[Stored data entries]:
========================================

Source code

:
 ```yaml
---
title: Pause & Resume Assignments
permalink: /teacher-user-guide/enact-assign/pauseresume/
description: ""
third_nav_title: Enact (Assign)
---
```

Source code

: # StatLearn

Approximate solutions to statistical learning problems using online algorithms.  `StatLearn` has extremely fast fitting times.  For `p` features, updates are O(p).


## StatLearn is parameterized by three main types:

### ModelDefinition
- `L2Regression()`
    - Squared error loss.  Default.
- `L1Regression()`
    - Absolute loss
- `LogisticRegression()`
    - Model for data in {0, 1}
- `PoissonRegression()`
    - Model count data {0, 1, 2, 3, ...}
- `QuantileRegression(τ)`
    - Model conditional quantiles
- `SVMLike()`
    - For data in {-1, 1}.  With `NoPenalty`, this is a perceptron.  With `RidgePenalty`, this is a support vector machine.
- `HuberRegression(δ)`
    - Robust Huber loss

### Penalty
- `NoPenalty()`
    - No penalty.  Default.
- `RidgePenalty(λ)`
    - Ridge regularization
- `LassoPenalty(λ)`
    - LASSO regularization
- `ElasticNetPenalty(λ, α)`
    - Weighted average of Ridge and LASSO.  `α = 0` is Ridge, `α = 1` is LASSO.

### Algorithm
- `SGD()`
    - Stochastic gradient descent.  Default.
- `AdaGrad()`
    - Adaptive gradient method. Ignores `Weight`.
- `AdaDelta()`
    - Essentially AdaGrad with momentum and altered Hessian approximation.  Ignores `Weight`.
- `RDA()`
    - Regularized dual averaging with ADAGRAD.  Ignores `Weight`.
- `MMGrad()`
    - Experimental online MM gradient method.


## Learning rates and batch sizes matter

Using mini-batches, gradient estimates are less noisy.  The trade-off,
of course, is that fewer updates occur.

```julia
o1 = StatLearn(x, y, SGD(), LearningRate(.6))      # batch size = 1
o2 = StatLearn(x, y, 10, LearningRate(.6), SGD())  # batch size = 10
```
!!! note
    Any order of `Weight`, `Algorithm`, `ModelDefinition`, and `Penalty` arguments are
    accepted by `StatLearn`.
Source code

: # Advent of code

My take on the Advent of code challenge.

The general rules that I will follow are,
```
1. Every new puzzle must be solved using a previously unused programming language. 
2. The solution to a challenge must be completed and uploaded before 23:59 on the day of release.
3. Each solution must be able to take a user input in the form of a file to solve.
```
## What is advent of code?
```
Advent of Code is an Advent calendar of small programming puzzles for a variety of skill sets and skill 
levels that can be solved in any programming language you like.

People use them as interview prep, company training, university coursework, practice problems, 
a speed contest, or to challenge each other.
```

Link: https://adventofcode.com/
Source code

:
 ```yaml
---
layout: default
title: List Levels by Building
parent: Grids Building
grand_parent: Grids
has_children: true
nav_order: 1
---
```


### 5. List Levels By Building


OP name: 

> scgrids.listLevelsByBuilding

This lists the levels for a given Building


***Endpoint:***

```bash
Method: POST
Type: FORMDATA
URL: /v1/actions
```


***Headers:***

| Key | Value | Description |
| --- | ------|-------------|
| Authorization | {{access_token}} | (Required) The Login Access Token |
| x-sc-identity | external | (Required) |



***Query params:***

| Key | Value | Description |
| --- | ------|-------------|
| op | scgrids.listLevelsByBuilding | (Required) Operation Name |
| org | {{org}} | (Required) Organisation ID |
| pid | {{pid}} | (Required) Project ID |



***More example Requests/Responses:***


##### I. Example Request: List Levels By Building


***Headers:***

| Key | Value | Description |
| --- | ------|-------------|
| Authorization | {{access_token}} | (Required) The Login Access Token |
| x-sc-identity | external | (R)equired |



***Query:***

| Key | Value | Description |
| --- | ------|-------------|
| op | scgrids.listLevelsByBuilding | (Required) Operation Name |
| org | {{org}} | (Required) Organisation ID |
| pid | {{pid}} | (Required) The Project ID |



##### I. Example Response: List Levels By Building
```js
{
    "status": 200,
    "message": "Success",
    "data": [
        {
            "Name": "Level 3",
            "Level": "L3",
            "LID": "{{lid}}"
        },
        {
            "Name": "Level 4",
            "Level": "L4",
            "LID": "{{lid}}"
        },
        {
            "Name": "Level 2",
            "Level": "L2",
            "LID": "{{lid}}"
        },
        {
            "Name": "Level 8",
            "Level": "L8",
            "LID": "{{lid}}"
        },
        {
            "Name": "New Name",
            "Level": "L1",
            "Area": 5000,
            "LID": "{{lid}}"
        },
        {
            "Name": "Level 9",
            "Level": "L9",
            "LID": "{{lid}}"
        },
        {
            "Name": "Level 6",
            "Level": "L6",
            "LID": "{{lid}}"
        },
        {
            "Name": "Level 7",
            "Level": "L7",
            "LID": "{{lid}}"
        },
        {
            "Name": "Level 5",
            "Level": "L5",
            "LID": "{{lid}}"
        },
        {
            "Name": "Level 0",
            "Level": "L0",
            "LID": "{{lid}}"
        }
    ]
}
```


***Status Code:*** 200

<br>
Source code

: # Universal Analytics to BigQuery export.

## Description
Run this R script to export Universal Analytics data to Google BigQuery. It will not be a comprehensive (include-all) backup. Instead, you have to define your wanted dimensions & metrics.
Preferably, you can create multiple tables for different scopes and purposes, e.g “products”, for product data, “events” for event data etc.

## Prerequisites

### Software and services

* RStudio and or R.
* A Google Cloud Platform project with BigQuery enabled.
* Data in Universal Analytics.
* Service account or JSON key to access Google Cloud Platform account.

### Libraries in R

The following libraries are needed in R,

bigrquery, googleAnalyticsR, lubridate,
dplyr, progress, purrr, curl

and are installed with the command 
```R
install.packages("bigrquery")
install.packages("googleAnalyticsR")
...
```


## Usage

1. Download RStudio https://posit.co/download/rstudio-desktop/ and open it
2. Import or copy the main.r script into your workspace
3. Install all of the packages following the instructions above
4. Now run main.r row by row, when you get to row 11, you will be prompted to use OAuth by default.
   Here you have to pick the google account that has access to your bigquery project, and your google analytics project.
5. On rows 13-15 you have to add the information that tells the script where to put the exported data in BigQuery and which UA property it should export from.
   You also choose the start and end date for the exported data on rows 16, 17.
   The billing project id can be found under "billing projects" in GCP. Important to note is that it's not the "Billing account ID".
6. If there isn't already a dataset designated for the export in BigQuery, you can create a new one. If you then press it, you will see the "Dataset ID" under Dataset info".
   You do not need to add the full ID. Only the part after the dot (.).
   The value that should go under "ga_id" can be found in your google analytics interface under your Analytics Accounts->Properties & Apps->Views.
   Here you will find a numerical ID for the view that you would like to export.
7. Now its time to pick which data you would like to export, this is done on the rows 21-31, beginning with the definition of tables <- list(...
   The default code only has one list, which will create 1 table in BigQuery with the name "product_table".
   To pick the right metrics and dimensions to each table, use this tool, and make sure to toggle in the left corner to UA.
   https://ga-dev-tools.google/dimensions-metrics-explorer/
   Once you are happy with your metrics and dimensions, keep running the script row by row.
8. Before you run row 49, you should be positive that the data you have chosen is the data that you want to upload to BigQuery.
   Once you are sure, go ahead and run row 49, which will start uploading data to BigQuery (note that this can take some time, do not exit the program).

========================================

From the records, copy out each line that includes the string "user".

permalink: /teacher-user-guide/enact-assign/pauseresume/
3. Each solution must be able to take a user input in the form of a file to solve.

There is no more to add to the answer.